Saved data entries
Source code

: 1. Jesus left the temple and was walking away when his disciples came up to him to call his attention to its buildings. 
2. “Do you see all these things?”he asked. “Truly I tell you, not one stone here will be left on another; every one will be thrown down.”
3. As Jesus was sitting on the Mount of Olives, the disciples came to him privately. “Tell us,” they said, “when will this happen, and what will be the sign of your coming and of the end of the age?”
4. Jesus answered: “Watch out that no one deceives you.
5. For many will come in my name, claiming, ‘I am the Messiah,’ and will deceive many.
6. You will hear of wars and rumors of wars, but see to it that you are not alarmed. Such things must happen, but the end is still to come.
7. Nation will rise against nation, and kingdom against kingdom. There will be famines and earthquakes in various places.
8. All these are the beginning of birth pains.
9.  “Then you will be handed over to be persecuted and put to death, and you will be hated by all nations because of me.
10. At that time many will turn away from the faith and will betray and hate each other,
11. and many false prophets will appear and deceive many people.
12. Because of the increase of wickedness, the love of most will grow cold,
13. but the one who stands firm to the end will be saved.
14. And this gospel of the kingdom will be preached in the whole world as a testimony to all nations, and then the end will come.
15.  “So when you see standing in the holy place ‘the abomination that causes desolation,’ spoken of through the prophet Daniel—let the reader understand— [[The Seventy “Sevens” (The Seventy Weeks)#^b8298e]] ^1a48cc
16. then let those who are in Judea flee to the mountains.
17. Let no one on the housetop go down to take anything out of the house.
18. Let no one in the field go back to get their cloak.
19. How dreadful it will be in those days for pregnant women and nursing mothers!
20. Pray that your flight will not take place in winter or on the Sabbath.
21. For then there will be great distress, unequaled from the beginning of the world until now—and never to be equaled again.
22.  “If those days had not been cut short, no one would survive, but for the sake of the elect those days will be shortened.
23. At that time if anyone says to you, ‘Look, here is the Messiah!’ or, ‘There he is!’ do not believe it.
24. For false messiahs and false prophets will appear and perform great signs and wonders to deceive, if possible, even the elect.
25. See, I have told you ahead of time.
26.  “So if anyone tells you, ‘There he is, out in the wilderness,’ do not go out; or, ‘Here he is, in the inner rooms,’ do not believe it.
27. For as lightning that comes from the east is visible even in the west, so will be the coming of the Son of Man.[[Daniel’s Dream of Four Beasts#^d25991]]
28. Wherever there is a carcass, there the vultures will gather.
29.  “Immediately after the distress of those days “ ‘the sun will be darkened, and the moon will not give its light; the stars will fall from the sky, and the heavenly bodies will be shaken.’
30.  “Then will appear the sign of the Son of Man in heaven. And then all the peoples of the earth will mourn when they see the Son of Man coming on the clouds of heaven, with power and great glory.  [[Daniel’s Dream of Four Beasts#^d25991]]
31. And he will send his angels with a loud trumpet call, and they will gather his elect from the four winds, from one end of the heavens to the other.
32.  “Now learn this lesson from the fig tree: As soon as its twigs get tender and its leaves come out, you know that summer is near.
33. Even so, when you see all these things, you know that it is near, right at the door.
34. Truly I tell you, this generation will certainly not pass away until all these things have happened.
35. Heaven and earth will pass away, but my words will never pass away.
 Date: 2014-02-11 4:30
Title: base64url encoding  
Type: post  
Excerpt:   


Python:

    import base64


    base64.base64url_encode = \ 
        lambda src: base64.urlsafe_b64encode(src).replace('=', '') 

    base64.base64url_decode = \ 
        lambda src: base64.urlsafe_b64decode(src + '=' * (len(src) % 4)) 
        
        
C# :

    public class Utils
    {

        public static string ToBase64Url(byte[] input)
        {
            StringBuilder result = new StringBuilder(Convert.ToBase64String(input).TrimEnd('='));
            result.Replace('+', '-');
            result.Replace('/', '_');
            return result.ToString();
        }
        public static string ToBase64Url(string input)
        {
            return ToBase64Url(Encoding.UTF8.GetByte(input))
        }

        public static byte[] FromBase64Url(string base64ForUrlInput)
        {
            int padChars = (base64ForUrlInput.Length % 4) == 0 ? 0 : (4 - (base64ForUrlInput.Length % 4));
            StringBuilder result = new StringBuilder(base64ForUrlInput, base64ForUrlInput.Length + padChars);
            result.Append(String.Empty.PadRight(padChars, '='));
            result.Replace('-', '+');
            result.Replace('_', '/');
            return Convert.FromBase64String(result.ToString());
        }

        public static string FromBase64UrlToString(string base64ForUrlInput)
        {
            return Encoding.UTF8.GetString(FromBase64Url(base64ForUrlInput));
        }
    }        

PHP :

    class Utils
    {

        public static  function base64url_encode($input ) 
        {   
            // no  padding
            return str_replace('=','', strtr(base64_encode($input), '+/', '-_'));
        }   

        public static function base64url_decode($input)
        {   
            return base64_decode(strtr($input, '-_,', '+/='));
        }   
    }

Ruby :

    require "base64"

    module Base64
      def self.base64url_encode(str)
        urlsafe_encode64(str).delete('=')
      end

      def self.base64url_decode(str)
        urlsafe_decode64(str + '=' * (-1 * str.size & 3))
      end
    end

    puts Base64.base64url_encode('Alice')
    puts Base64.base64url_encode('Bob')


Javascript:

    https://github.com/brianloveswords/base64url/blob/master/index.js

About this task » Taking the entries above, write out exactly the lines starting with the line containing "14. And this" and going on through the line containing "20. Pray that", both included, and nothing else.

Output »
14. And this gospel of the kingdom will be preached in the whole world as a testimony to all nations, and then the end will come.
15.  “So when you see standing in the holy place ‘the abomination that causes desolation,’ spoken of through the prophet Daniel—let the reader understand— [[The Seventy “Sevens” (The Seventy Weeks)#^b8298e]] ^1a48cc
16. then let those who are in Judea flee to the mountains.
17. Let no one on the housetop go down to take anything out of the house.
18. Let no one in the field go back to get their cloak.
19. How dreadful it will be in those days for pregnant women and nursing mothers!
20. Pray that your flight will not take place in winter or on the Sabbath.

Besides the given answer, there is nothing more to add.